TALLAHASSEE, Fla. – Education funding in Florida is reaching its highest point in history, but not everyone is praising the state's education budget.
The state's spending per pupil will eclipse the previous record set in the 2007-2008 budget year, as $20 billion of the state's $82 billion spending plan will go toward education. But the state's largest teacher's union, the Florida Education Association, said the dollars don't go as far for students because of inflation.
Public school funding will receive a $458 million increase. That's only 1 percent, and Sen. Bill Montford wanted more.
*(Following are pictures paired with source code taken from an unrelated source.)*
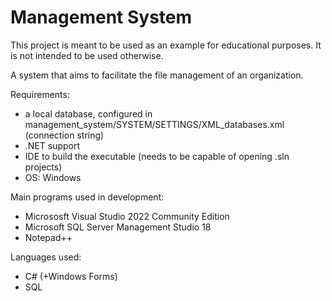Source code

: # Management System
This project is meant to be used as an example for educational purposes. It is not intended to be used otherwise.

A system that aims to facilitate the file management of an organization.

Requirements:
- a local database, configured in management_system/SYSTEM/SETTINGS/XML_databases.xml (connection string)
- .NET support
- IDE to build the executable (needs to be capable of opening .sln projects)
- OS: Windows

Main programs used in development:
- Micrososft Visual Studio 2022 Community Edition
- Microsoft SQL Server Management Studio 18
- Notepad++

Languages used:
- C# (+Windows Forms)
- SQL 
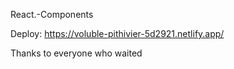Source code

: React.-Components  

Deploy: https://voluble-pithivier-5d2921.netlify.app/

Thanks to everyone who waited
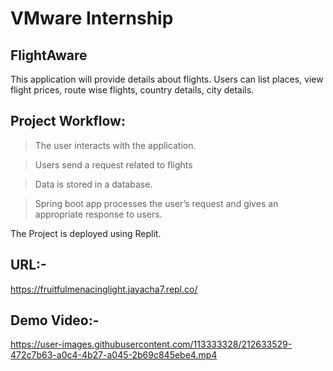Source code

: # VMware Internship


## FlightAware
This application will provide details about flights. Users can list places, view flight prices, route wise flights, country details, city details. 

## Project Workflow:

>The user interacts with the application.

>Users send a request related to flights

>Data is stored in a database.

>Spring boot app processes the user’s request and gives an appropriate response to users.


The Project is deployed using Replit.
## URL:- 
https://fruitfulmenacinglight.jayacha7.repl.co/


## Demo Video:-
https://user-images.githubusercontent.com/113333328/212633529-472c7b63-a0c4-4b27-a045-2b69c845ebe4.mp4


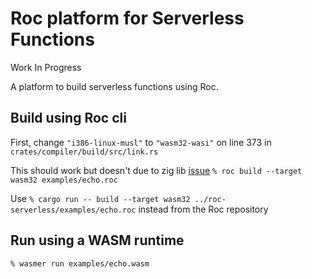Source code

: # Roc platform for Serverless Functions

Work In Progress

A platform to build serverless functions using Roc.



## Build using Roc cli

First, change `"i386-linux-musl"` to `"wasm32-wasi"` on line 373 in `crates/compiler/build/src/link.rs`

This should work but doesn't due to zig lib [issue](https://github.com/roc-lang/roc/issues/4992) `% roc build --target wasm32 examples/echo.roc`

Use `% cargo run -- build --target wasm32 ../roc-serverless/examples/echo.roc` instead from the Roc repository

## Run using a WASM runtime

`% wasmer run examples/echo.wasm`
"I’m concerned that we only got really a 1 percent increase, but we also got some other funding in there, like technology, significant increase in technology which is what school superintendents wanted as well,"Montford said. "I wouldn’t say it’s an exceptionally good budget year for public education. It could have been worse, but we’ll just have to deal with it when it comes."
Gov. Rick Scott wanted more, too. He suggested using property taxes to pay for more school spending, but lawmakers disagreed.
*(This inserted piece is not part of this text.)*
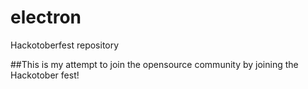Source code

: # electron
Hackotoberfest repository

##This is my attempt to join the opensource community by joining the Hackotober fest!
"Property taxpayers shouldn’t be counted on that much for public education," Montford said. "The state has an obligation."
Like with everything in the budget, the Governor could choose wield his veto pen. Rep. Clay Ingram, who serves on the House Education Committee, hopes that isn’t the case, even if the budget isn’t as much as Scott wanted.
"Hopefully because the Legislature came to an agreement and it’s a win for everyone, it gets singed into law," Ingram said.
Charter schools also scored a victory in the spending plan. They’ll get $75 million for construction costs, the same amount public schools will get.